In recent years, the rise of machine learning (ML) in cybersecurity has brought new challenges, including the increasing threat of backdoor poisoning attacks on ML malware classifiers. These attacks aim to manipulate model behavior when provided with a particular input trigger. For instance, adversaries could inject malicious samples into public malware
repositories, contaminating the training data and potentially misclassifying malware by the ML model. Current countermeasures predominantly focus on detecting poisoned samples by
leveraging disagreements within the outputs of a diverse set of ensemble models on training data points. However, these methods are not suitable for scenarios where Machine Learning-
as-a-Service (MLaaS) is used or when users aim to remove backdoors from a model after it has been trained.

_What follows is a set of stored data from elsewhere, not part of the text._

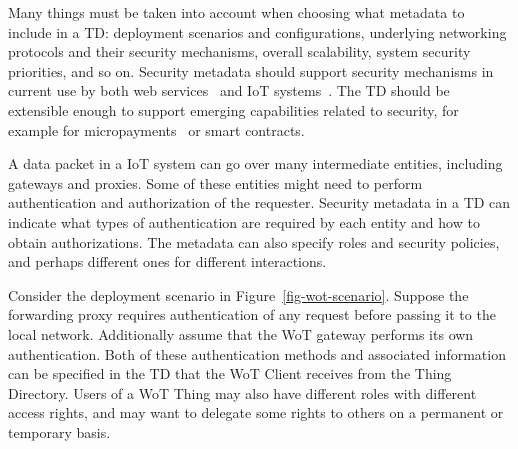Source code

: Many things must be taken into account when choosing what metadata to include in a TD: 
deployment scenarios and configurations, 
underlying networking protocols and their security mechanisms, 
overall scalability, system security priorities, and so on.
Security metadata should support security mechanisms in current use by both 
web services~\cite{openapi2018} and IoT systems~\cite{ace2017,ocf2017}.
The TD should be extensible enough to support emerging capabilities
related to security, for
example for micropayments~\cite{interledger2017} or smart contracts.

A data packet in a IoT system can go over many intermediate entities,
including gateways and proxies.
Some of these entities might need to perform authentication 
and authorization of the requester. 
Security metadata in a TD can indicate
what types of authentication are required by each entity
and how to obtain authorizations.
The metadata can also specify roles and security policies,
and perhaps different ones for different interactions.

Consider the deployment scenario in Figure~\ref{fig-wot-scenario}.
Suppose the forwarding proxy requires authentication of any request before passing it to the local network.
Additionally assume that the WoT gateway performs its own authentication.
Both of these authentication methods and 
associated information can be specified in the TD 
that the WoT Client receives from the Thing Directory.
Users of a WoT Thing may also have different roles with different access rights,
and may want to delegate some rights to others on a permanent or temporary basis.

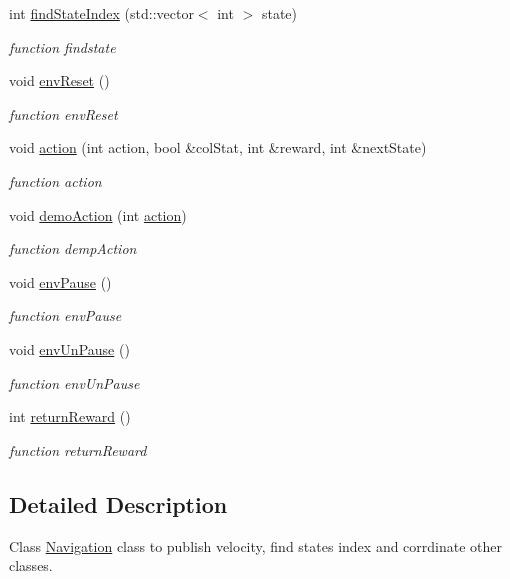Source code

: \begin{DoxyCompactItemize}
int \hyperlink{classNavigation_a634f9154eaca95904c0804c572078721}{find\+State\+Index} (std\+::vector$<$ int $>$ state)
\begin{DoxyCompactList}\small\item\em function findstate \end{DoxyCompactList}\item 
void \hyperlink{classNavigation_af7b698c5d82b1a38e7562d013c9e5eec}{env\+Reset} ()
\begin{DoxyCompactList}\small\item\em function env\+Reset \end{DoxyCompactList}\item 
void \hyperlink{classNavigation_a32c4be93621a8cb447f93d36fcde6189}{action} (int action, bool \&col\+Stat, int \&reward, int \&next\+State)
\begin{DoxyCompactList}\small\item\em function action \end{DoxyCompactList}\item 
void \hyperlink{classNavigation_a44be73dfe68e4d121a0d3eb42cbc721a}{demo\+Action} (int \hyperlink{classNavigation_a32c4be93621a8cb447f93d36fcde6189}{action})
\begin{DoxyCompactList}\small\item\em function demp\+Action \end{DoxyCompactList}\item 
void \hyperlink{classNavigation_add42c3f1fb12406a684ee58f3907677b}{env\+Pause} ()
\begin{DoxyCompactList}\small\item\em function env\+Pause \end{DoxyCompactList}\item 
void \hyperlink{classNavigation_a39c38b3779ab2da402d9dfcbcc1312b2}{env\+Un\+Pause} ()
\begin{DoxyCompactList}\small\item\em function env\+Un\+Pause \end{DoxyCompactList}\item 
int \hyperlink{classNavigation_a52d1f06fc78b601c4d726ee973c55c39}{return\+Reward} ()
\begin{DoxyCompactList}\small\item\em function return\+Reward \end{DoxyCompactList}\end{DoxyCompactItemize}


\subsection{Detailed Description}
Class \hyperlink{classNavigation}{Navigation} class to publish velocity, find states index and corrdinate other classes. 

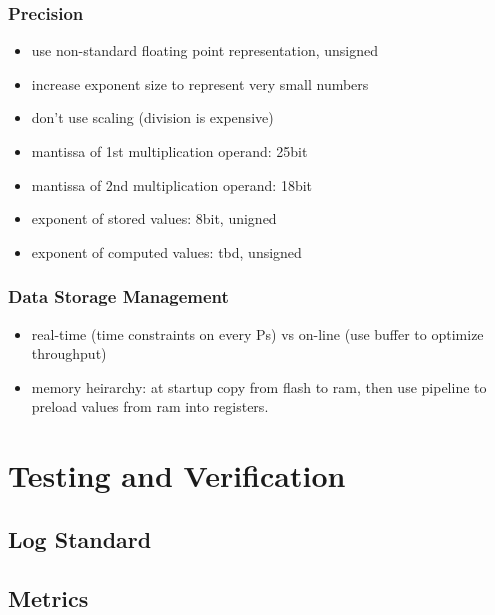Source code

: \documentclass[mscthesis]{usiinfthesis}
\begin{document}
\subsection{Precision}
\label{ch:acc_prec}

\begin{itemize}
    \item use non-standard floating point representation, unsigned
    \item increase exponent size to represent very small numbers
    \item don't use scaling (division is expensive)
    \item mantissa of 1st multiplication operand: 25bit
    \item mantissa of 2nd multiplication operand: 18bit
    \item exponent of stored values: 8bit, unigned
    \item exponent of computed values: tbd, unsigned
\end{itemize}

\subsection{Data Storage Management}
\label{ch:acc_mem}

\begin{itemize}
    \item real-time (time constraints on every Ps) vs on-line (use buffer to
        optimize throughput)
    \item memory heirarchy: at startup copy from flash to ram, then use pipeline
        to preload values from ram into registers.
\end{itemize}

\chapter{Testing and Verification}
\label{ch:test}
\section{Log Standard}
\label{ch:test_log}
\section{Metrics}
\label{ch:test_log}
\end{document}
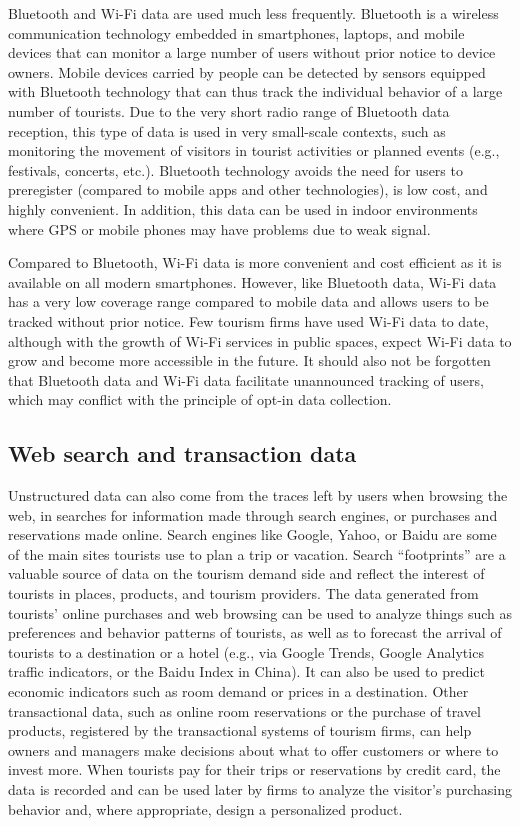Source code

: \documentclass[
  letterpaper,
  DIV=11,
  numbers=noendperiod]{scrreprt}
\begin{document}
Bluetooth and Wi-Fi data are used much less frequently. Bluetooth is a
wireless communication technology embedded in smartphones, laptops, and
mobile devices that can monitor a large number of users without prior
notice to device owners. Mobile devices carried by people can be
detected by sensors equipped with Bluetooth technology that can thus
track the individual behavior of a large number of tourists. Due to the
very short radio range of Bluetooth data reception, this type of data is
used in very small-scale contexts, such as monitoring the movement of
visitors in tourist activities or planned events (e.g., festivals,
concerts, etc.). Bluetooth technology avoids the need for users to
preregister (compared to mobile apps and other technologies), is low
cost, and highly convenient. In addition, this data can be used in
indoor environments where GPS or mobile phones may have problems due to
weak signal.

Compared to Bluetooth, Wi-Fi data is more convenient and cost efficient
as it is available on all modern smartphones. However, like Bluetooth
data, Wi-Fi data has a very low coverage range compared to mobile data
and allows users to be tracked without prior notice. Few tourism firms
have used Wi-Fi data to date, although with the growth of Wi-Fi services
in public spaces, expect Wi-Fi data to grow and become more accessible
in the future. It should also not be forgotten that Bluetooth data and
Wi-Fi data facilitate unannounced tracking of users, which may conflict
with the principle of opt-in data collection.

\hypertarget{web-search-and-transaction-data}{%
\subsection{Web search and transaction
data}\label{web-search-and-transaction-data}}

Unstructured data can also come from the traces left by users when
browsing the web, in searches for information made through search
engines, or purchases and reservations made online. Search engines like
Google, Yahoo, or Baidu are some of the main sites tourists use to plan
a trip or vacation. Search ``footprints'' are a valuable source of data
on the tourism demand side and reflect the interest of tourists in
places, products, and tourism providers. The data generated from
tourists' online purchases and web browsing can be used to analyze
things such as preferences and behavior patterns of tourists, as well as
to forecast the arrival of tourists to a destination or a hotel (e.g.,
via Google Trends, Google Analytics traffic indicators, or the Baidu
Index in China). It can also be used to predict economic indicators such
as room demand or prices in a destination. Other transactional data,
such as online room reservations or the purchase of travel products,
registered by the transactional systems of tourism firms, can help
owners and managers make decisions about what to offer customers or
where to invest more. When tourists pay for their trips or reservations
by credit card, the data is recorded and can be used later by firms to
analyze the visitor's purchasing behavior and, where appropriate, design
a personalized product.
\end{document}
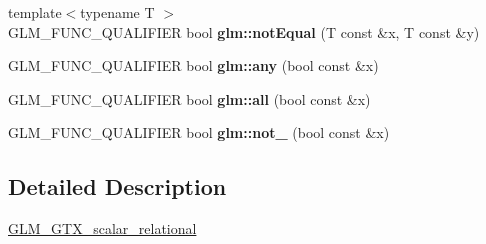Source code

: \begin{DoxyCompactItemize}
\item 
\mbox{\label{scalar__relational_8inl_ab4ee9100dc2b4e41ef91ff6898f979e2}} 
{\footnotesize template$<$typename T $>$ }\\G\+L\+M\+\_\+\+F\+U\+N\+C\+\_\+\+Q\+U\+A\+L\+I\+F\+I\+ER bool {\bfseries glm\+::not\+Equal} (T const \&x, T const \&y)
\item 
\mbox{\label{scalar__relational_8inl_ad41a7e46efe59ecfa701a0d561b7e8fa}} 
G\+L\+M\+\_\+\+F\+U\+N\+C\+\_\+\+Q\+U\+A\+L\+I\+F\+I\+ER bool {\bfseries glm\+::any} (bool const \&x)
\item 
\mbox{\label{scalar__relational_8inl_a55c4531f4a0de48f87a20702d96d4289}} 
G\+L\+M\+\_\+\+F\+U\+N\+C\+\_\+\+Q\+U\+A\+L\+I\+F\+I\+ER bool {\bfseries glm\+::all} (bool const \&x)
\item 
\mbox{\label{scalar__relational_8inl_a081b70b3c919d22f18bb04e6f9c3b7ca}} 
G\+L\+M\+\_\+\+F\+U\+N\+C\+\_\+\+Q\+U\+A\+L\+I\+F\+I\+ER bool {\bfseries glm\+::not\+\_\+} (bool const \&x)
\end{DoxyCompactItemize}


\subsection{Detailed Description}
\hyperlink{group__gtx__scalar__relational}{G\+L\+M\+\_\+\+G\+T\+X\+\_\+scalar\+\_\+relational} 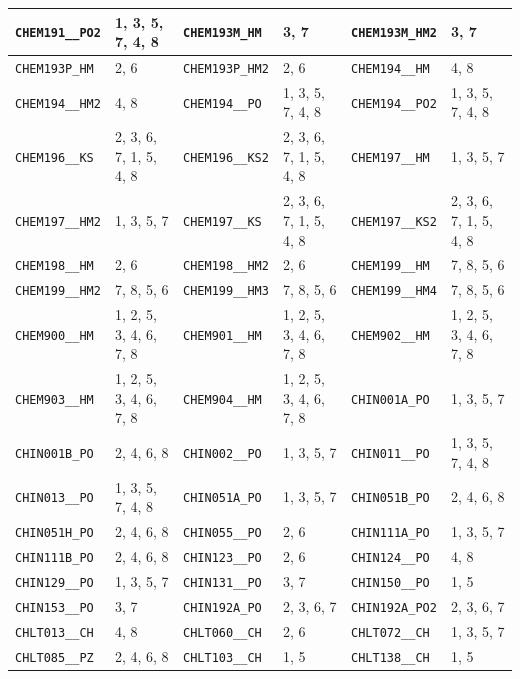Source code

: \begin{longtable}{|l|l||l|l||l|l|}
    \verb|CHEM191__PO2| & 1, 3, 5, 7, 4, 8 & \verb|CHEM193M_HM| & 3, 7 & \verb|CHEM193M_HM2| & 3, 7\\\hline
    \verb|CHEM193P_HM| & 2, 6 & \verb|CHEM193P_HM2| & 2, 6 & \verb|CHEM194__HM| & 4, 8\\\hline
    \verb|CHEM194__HM2| & 4, 8 & \verb|CHEM194__PO| & 1, 3, 5, 7, 4, 8 & \verb|CHEM194__PO2| & 1, 3, 5, 7, 4, 8\\\hline
    \verb|CHEM196__KS| & 2, 3, 6, 7, 1, 5, 4, 8 & \verb|CHEM196__KS2| & 2, 3, 6, 7, 1, 5, 4, 8 & \verb|CHEM197__HM| & 1, 3, 5, 7\\\hline
    \verb|CHEM197__HM2| & 1, 3, 5, 7 & \verb|CHEM197__KS| & 2, 3, 6, 7, 1, 5, 4, 8 & \verb|CHEM197__KS2| & 2, 3, 6, 7, 1, 5, 4, 8\\\hline
    \verb|CHEM198__HM| & 2, 6 & \verb|CHEM198__HM2| & 2, 6 & \verb|CHEM199__HM| & 7, 8, 5, 6\\\hline
    \verb|CHEM199__HM2| & 7, 8, 5, 6 & \verb|CHEM199__HM3| & 7, 8, 5, 6 & \verb|CHEM199__HM4| & 7, 8, 5, 6\\\hline
    \verb|CHEM900__HM| & 1, 2, 5, 3, 4, 6, 7, 8 & \verb|CHEM901__HM| & 1, 2, 5, 3, 4, 6, 7, 8 & \verb|CHEM902__HM| & 1, 2, 5, 3, 4, 6, 7, 8\\\hline
    \verb|CHEM903__HM| & 1, 2, 5, 3, 4, 6, 7, 8 & \verb|CHEM904__HM| & 1, 2, 5, 3, 4, 6, 7, 8 & \verb|CHIN001A_PO| & 1, 3, 5, 7\\\hline
    \verb|CHIN001B_PO| & 2, 4, 6, 8 & \verb|CHIN002__PO| & 1, 3, 5, 7 & \verb|CHIN011__PO| & 1, 3, 5, 7, 4, 8\\\hline
    \verb|CHIN013__PO| & 1, 3, 5, 7, 4, 8 & \verb|CHIN051A_PO| & 1, 3, 5, 7 & \verb|CHIN051B_PO| & 2, 4, 6, 8\\\hline
    \verb|CHIN051H_PO| & 2, 4, 6, 8 & \verb|CHIN055__PO| & 2, 6 & \verb|CHIN111A_PO| & 1, 3, 5, 7\\\hline
    \verb|CHIN111B_PO| & 2, 4, 6, 8 & \verb|CHIN123__PO| & 2, 6 & \verb|CHIN124__PO| & 4, 8\\\hline
    \verb|CHIN129__PO| & 1, 3, 5, 7 & \verb|CHIN131__PO| & 3, 7 & \verb|CHIN150__PO| & 1, 5\\\hline
    \verb|CHIN153__PO| & 3, 7 & \verb|CHIN192A_PO| & 2, 3, 6, 7 & \verb|CHIN192A_PO2| & 2, 3, 6, 7\\\hline
    \verb|CHLT013__CH| & 4, 8 & \verb|CHLT060__CH| & 2, 6 & \verb|CHLT072__CH| & 1, 3, 5, 7\\\hline
    \verb|CHLT085__PZ| & 2, 4, 6, 8 & \verb|CHLT103__CH| & 1, 5 & \verb|CHLT138__CH| & 1, 5\\\hline

\end{longtable}
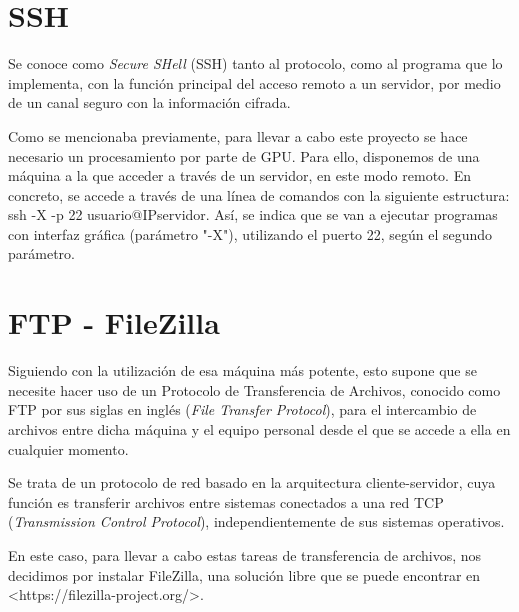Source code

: \section{SSH}

Se conoce como \textit{Secure SHell} (SSH) tanto al protocolo, como al programa que lo implementa, con la función principal del acceso remoto a un servidor, por medio de un canal seguro con la información cifrada. \cite{wiki:ssh}

Como se mencionaba previamente, para llevar a cabo este proyecto se hace necesario un procesamiento por parte de GPU. Para ello, disponemos de una máquina a la que acceder a través de un servidor, en este modo remoto. En concreto, se accede a través de una línea de comandos con la siguiente estructura: ssh -X -p 22 usuario@IPservidor. Así, se indica que se van a ejecutar programas con interfaz gráfica  (parámetro "-X"), utilizando el puerto 22, según el segundo parámetro.


\section{FTP - FileZilla}

Siguiendo con la utilización de esa máquina más potente, esto supone que se necesite hacer uso de un Protocolo de Transferencia de Archivos, conocido como FTP por sus siglas en inglés (\textit{File Transfer Protocol}), para el intercambio de archivos entre dicha máquina y el equipo personal desde el que se accede a ella en cualquier momento.

Se trata de un protocolo de red basado en la arquitectura cliente-servidor, cuya función es transferir archivos entre sistemas conectados a una red TCP (\textit{Transmission Control Protocol}), independientemente de sus sistemas operativos. \cite{wiki:ftp}

En este caso, para llevar a cabo estas tareas de transferencia de archivos, nos decidimos por instalar FileZilla, una solución libre que se puede encontrar en <https://filezilla-project.org/>.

Addressing this scenario, we introduce PBP, a post-training defense for malware classifiers that mitigates various types of backdoor embeddings without assuming any specific backdoor embedding mechanism. Our method exploits the influence of backdoor attacks on the activation distribution of neural networks, independent of the trigger-embedding method. In the presence of a backdoor attack, the activation distribution of each layer is distorted into a mixture of distributions. By regulating the statistics of the batch normalization layers, we can guide a backdoored model to perform similarly to a clean one.

Our method demonstrates substantial advantages over several state-of-the-art methods, as evidenced by experiments on two datasets, two types of backdoor methods, and various attack configurations. Our experiments showcase that PBP can mitigate even the SOTA backdoor attacks for malware classifiers, e.g., Jigsaw Puzzle, which was previously demonstrated to be stealthy against existing backdoor defenses. Notably, our approach requires only a small portion of the training data — only 1% — to purify the backdoor and reduce the attack success rate from 100% to almost 0%, a 100-fold improvement over the baseline methods. Our code is available at https://github.com/judydnguyen/pbp-backdoor-purification-official.

 

 

BIO

Judy Nguyen headshot

Dung (Judy) Nguyen is a second-year PhD student in Computer Science at Vanderbilt University, advised by Prof. Taylor Johnson and Prof. Kevin Leach. She previously earned her B.S. in Computer Science from Hanoi University of Science and Technology (Vietnam).

Judy is passionate about building secure and trustworthy AI systems, driven by her curiosity and skepticism toward systems that lack perfect explainability. Her research explores adversarial, privacy, and ethical vulnerabilities in both centralized and decentralized ML/AI systems, with a focus on developing practical solutions to mitigate these risks. She strongly believes that AI should serve humanity by making people feel both happy and safe. Her work has been published in NeurIPS, NDSS, the Engineering Applications of Artificial Intelligence Journal, and IEEE Transaction.

Beyond research, Judy has a deep love for photography, books, and guitar, and she never says no to insightful discussions with friends and fellow academics.